Physical characteristics
- Source: eastern Khentii Mountains
- • coordinates: 48°50′29″N 108°47′18″E﻿ / ﻿48.8413°N 108.7883°E
- Mouth: Shilka
- • coordinates: 51°42′21″N 115°50′40″E﻿ / ﻿51.70583°N 115.84444°E
- Length: 1,032 km (641 mi)
- Basin size: 96,200 km^{2} (37,100 sq mi)

Basin features
- Progression: Shilka→ Amur→ Sea of Okhotsk

= Onon (river) =

River in Mongolia and Russia

The Onon (Note: ) is a river in Mongolia and Russia.

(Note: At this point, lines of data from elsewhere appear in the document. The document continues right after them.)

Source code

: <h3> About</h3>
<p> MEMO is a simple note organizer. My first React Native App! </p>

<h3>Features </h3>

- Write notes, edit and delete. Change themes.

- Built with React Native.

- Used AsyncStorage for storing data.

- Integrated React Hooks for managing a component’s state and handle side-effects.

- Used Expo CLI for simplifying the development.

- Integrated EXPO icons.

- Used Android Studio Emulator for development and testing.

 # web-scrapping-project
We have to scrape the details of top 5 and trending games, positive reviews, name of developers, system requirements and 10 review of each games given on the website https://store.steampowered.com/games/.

It is 1032 km long, and has a drainage basin of 96200 km2.

==Course==
It originates at the eastern slope of the Khentii Mountains. For 298 km it flows within Mongolia, before entering the Khentei-Daur Highlands region of the Russian Far East flowing along the Stanovik Range. In its lower reaches it flows between the Mogoytuy (Могойтуйский хребет) and the Borshchovochny (Борщовочный хребет) mountain ranges. It joins with the Ingoda to form the Shilka. Its river valley forms the eastern limit of the Khentei-Daur Highlands. Its main tributaries are the Khurkhyn Gol, Borzya and Unda from the right, and the Agutsa, Kyra and Aga from the left.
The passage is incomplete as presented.